Amnesty International. La denuncia: su guerra e profughi l'Occidente usa doppi standard
Londra, manifestazioni di protesta contro i provvedimenti del governo conservatore che limitano i diritti dei profughi
«Un sistema internazionale allo sbando, con governi incompetenti e impreparati ad affrontare le crisi globali: pandemia, cambiamento climatico, ritorno della guerra in Europa. Una politica sempre più egoista e incapace di tutelare la dignità umana». Emanuele Russo, presidente di Amnesty International Italia, non usa giri di parole alla presentazione del Rapporto 2022/2023. E punta l’indice sul «doppio standard» adottato dai paesi occidentali, Italia compresa: «Quanto fatto per l’Ucraina non l’abbiamo visto per contesti non meno gravi per la popolazione e la stabilità internazionale, in Egitto, Israele, Arabia Saudita, perché grandi e importanti alleati dell’Occidente».
«Doppio standard» che il nostro Paese ha applicato - ricorda Ileana Bello, direttrice di Amnesty Italia - sul fronte dell’emergenza profughi: porte aperte per gli oltre 150mila ucraini, inasprimento delle leggi contro i salvataggi in mare con l’effetto di lasciar morire nel Mediterraneo molti profughi. Una criminalizzazione della solidarietà», che si aggiunge - ricorda - al rinnovo del controverso Memorandum di intesa con la Libia, da parte dei governi italiani.
Il Rapporto di Amnesty anche quest’anno adotta uno sguardo globale sulle violazioni dei diritti umani. Ma non può prescindere dall’invasione russa dell’Ucraina : «Ha dato luogo a numerosi crimini di guerra, generando una crisi energetica globale e un’ulteriore frattura di un sistema multilaterale già indebolito». Evidente «l’ipocrisia degli stati occidentali, che hanno reagito con forza all’aggressione russa, ma hanno condonato, o ne sono stati complici, gravi violazioni dei diritti umani altrove».
La reazione dell’Occidente è stata rapida: sanzioni economiche a Mosca, assistenza militare a Kiev, indagini sui crimini di guerra della Corte penale internazionale, condanna dell’Assemblea generale Onu: «Se quel sistema avesse funzionato per chiamare la Russia a rendere conto dei crimini commessi in Cecenia e in Siria - afferma il segretario generale di Amnesty Agnès Callamard - migliaia di vite avrebbero potuto essere salvate, in Ucraina e altrove».
Le risposte inadeguate alle violazioni dei diritti umani nel mondo «hanno alimentato impunità e instabilità, come nel caso dell’assordante silenzio sulla situazione dei diritti umani in Arabia Saudita, della mancanza d’azione rispetto a quella dell’Egitto e del rifiuto di contrastare il sistema di apartheid in Israele nei confronti dei palestinesi». Il Rapporto segnala anche l’uso di «pesanti tattiche da parte della Cina per impedire l’azione internazionale sui crimini contro l’umanità nei confronti degli uiguri o di altre minoranza musulmane: Pechino è riuscita a eludere» a tutti i livelli le condanne delle Nazioni Unite. Il rapporto sottolinea il fallimento delle istituzioni regionali e internazionali, «favorito dagli interessi egoisti degli stati membri, di fronte alle migliaia di uccisioni in Etiopia, Myanmar e Yemen».

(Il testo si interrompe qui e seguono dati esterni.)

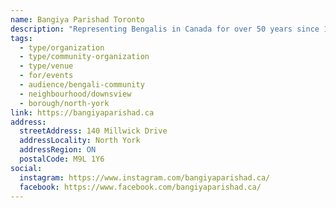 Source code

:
 ```yaml
---
name: Bangiya Parishad Toronto
description: "Representing Bengalis in Canada for over 50 years since 1971, Bangiya Parishad Toronto is a community organization committed to celebrating Bengali culture and heritage through entertainment and education. The organization fosters cultural pride, promotes spiritual well-being, and empowers the community. The Tagore Centre offers a versatile 17,000 sq. ft. space perfect for community gatherings, private events, and cultural celebrations."
tags:
  - type/organization
  - type/community-organization
  - type/venue
  - for/events
  - audience/bengali-community
  - neighbourhood/downsview
  - borough/north-york
link: https://bangiyaparishad.ca
address:
  streetAddress: 140 Millwick Drive
  addressLocality: North York
  addressRegion: ON
  postalCode: M9L 1Y6
social:
  instagram: https://www.instagram.com/bangiyaparishad.ca/
  facebook: https://www.facebook.com/bangiyaparishad.ca/
---
```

Sempre più diffusa la repressione del dissenso e delle proteste pacifiche. Arresti di giornalisti in Afghanistan, Etiopia, Myanmar, Russia, Bielorussia. Nuove leggi per limitare le manifestazioni in Australia, India, Indonesia, ma anche nel Regno Unito.
Bilancio tragico sui diritti delle donne: femminicidi familiari in Pakistan ignorati dai legislatori, stupri impuniti in India, «cancellazione delle donne dallo spazio pubblico» in Afghanistan, repressioni brutali in Iran per le rivoluzionarie proteste partite dalle donne.
Un panorama che spinge Amnesty International a ribadire la richiesta di una riforma del Consiglio di sicurezza dell’Onu, «perché possa essere la voce degli stati e delle situazioni tradizionalmente ignorate sopratutto nel Sud globale».